You may want to take some extra pairs of socks, or a thicker pair if you’re going to be camping or doing lots of hiking.

Toiletries and make-up

While not all of us wear make-up, we do all have a basic skincare and hygiene regime. You can typically find most things in towns and cities along the way, but if you’re like me, there will be a couple of things that you don’t compromise on. After years of trial and error, this is on my ultimate packing list:

  • An organic facial soap for mornings and evenings. It could double-up as a body wash too.
  • Facial moisturiser. I’m particular about what I use so I tend to have enough to see me through my trip. However, most brands are available internationally.
  • Body moisturiser. Take a 100ml bottle and buy more as you need it.
  • Shampoo soap. Helps to cut down on plastic use.
  • Deodorant.
  • Toothbrush, toothpaste and dental floss.
  • Menstrual cup. Alternatively, you may prefer pads or tampons, although you may not be able to find tampons everywhere. Menstrual cups are more hygienic than tampons and create less waste, a consideration in some developing countries with limited infrastructure. Even in the most basic toilets, a splash of hand sanitiser and a bottle of water and you’re back on the road in no time.
  • Razor. You can find refills everywhere and they create less waste than disposable razors.
  • Tweezers.
  • Nail file and clippers. Take them with you to salons if you are at all worried about hygiene and fancy a mani/pedi.  
  • SPF 30 biodegradable sunscreen, higher if you have sensitive or light skin or are in hotter climates or at high altitude.
  • Insect repellent. Avoid DEET if you can, it kills everything in sight!
  • A basic make-up kit of concealer, translucent powder (to combat shine and keep make-up on!), eye shadow, bronzer and brushes, and eyeliner. Lip gloss or Vaseline for your lips.  

Only taking carry-on?

Remember! If you are travelling with carry-on only, then you need to make sure that your liquids are in containers that are 100ml or less (around 3 ounces) and that in total they are not over the limit of what you can carry. You will be able to replace them as you travel through towns and cities.

Medication and first aid

If you are on any medication or using birth control, take enough to see you through your trip. Take a copy of your doctor’s prescription with you and keep all mediations in their original boxes. What you can buy over the counter in your country may be prescription only or even banned in others, and you don’t want to have anything confiscated on entry.
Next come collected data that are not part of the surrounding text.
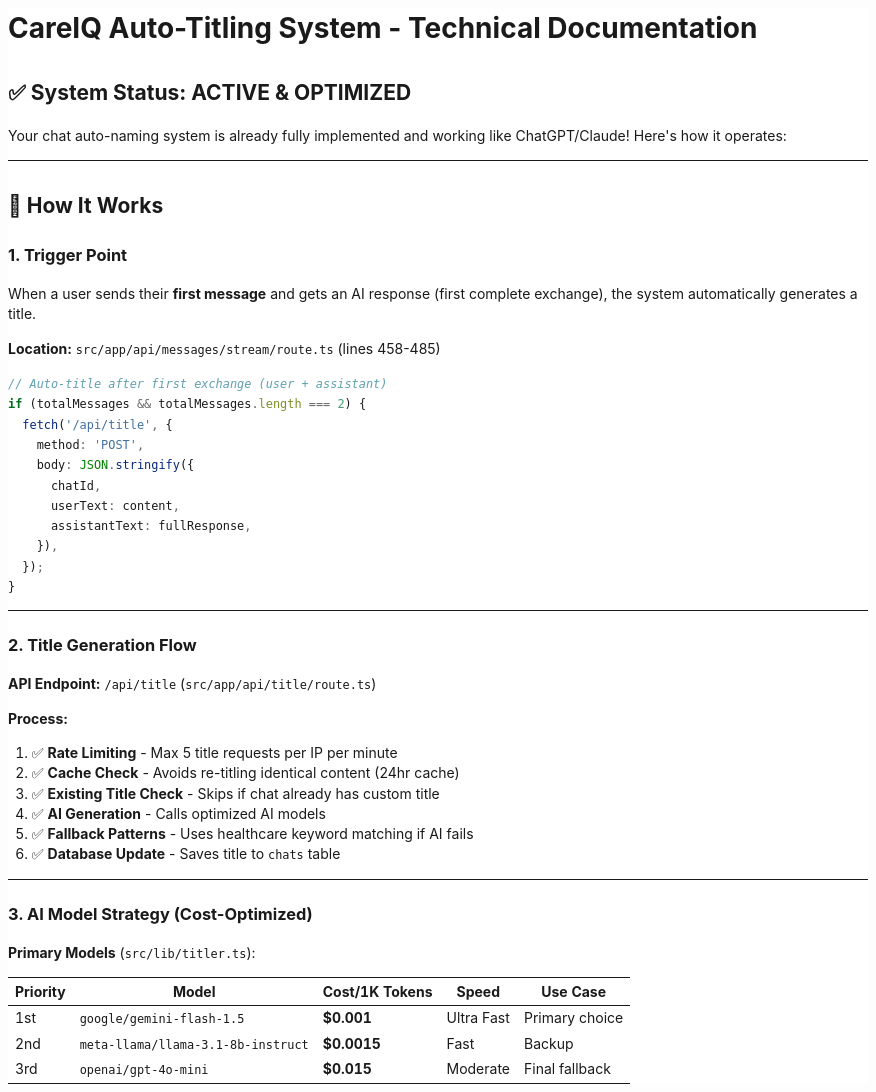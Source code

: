 # CareIQ Auto-Titling System - Technical Documentation

## ✅ **System Status: ACTIVE & OPTIMIZED**

Your chat auto-naming system is already fully implemented and working like ChatGPT/Claude! Here's how it operates:

---

## 🎯 **How It Works**

### **1. Trigger Point**
When a user sends their **first message** and gets an AI response (first complete exchange), the system automatically generates a title.

**Location:** `src/app/api/messages/stream/route.ts` (lines 458-485)

```typescript
// Auto-title after first exchange (user + assistant)
if (totalMessages && totalMessages.length === 2) {
  fetch('/api/title', {
    method: 'POST',
    body: JSON.stringify({
      chatId,
      userText: content,
      assistantText: fullResponse,
    }),
  });
}
```

---

### **2. Title Generation Flow**

**API Endpoint:** `/api/title` (`src/app/api/title/route.ts`)

**Process:**
1. ✅ **Rate Limiting** - Max 5 title requests per IP per minute
2. ✅ **Cache Check** - Avoids re-titling identical content (24hr cache)
3. ✅ **Existing Title Check** - Skips if chat already has custom title
4. ✅ **AI Generation** - Calls optimized AI models
5. ✅ **Fallback Patterns** - Uses healthcare keyword matching if AI fails
6. ✅ **Database Update** - Saves title to `chats` table

---

### **3. AI Model Strategy** (Cost-Optimized)

**Primary Models** (`src/lib/titler.ts`):

| Priority | Model | Cost/1K Tokens | Speed | Use Case |
|----------|-------|----------------|-------|----------|
| 1st | `google/gemini-flash-1.5` | **$0.001** | Ultra Fast | Primary choice |
| 2nd | `meta-llama/llama-3.1-8b-instruct` | **$0.0015** | Fast | Backup |
| 3rd | `openai/gpt-4o-mini` | **$0.015** | Moderate | Final fallback |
Everyone should have a first aid kit, even a basic one. I got used to travelling with one that included syringes and a scalpel after a trip to the bush in Mozambique, but unless you are going to be in a very remote area, you probably don’t need that. You can either buy ready-made first aid kits or create your own, to include:

  • Alcohol
  • Betadine
  • Insect sting cream
  • Plasters
  • Gauze and tape
  • Small bandage for sprains
  • Cotton buds
  • Ibuprofen (anti-inflammatory)
  • Paracetamol (good for headaches)
  • Antihistamines
  • Thrush medication – this is one for the ladies. I found out the hard way that you can’t buy this over the counter everywhere, so I never travel without it now.
  • Rehydration sachets. For those days when you have a dodgy gut or hangover. They were a lifesaver when I got mild food poisoning in Thailand.  

The same goes for contact lenses. Take enough of a supply to see you through or make arrangements to have replacements sent to you along the way. A prescription is useful here too in case you need to order replacements as you travel. Don’t forget to take your glasses too!

And that’s it. You’ve got the ultimate packing list and are all set to hit the road!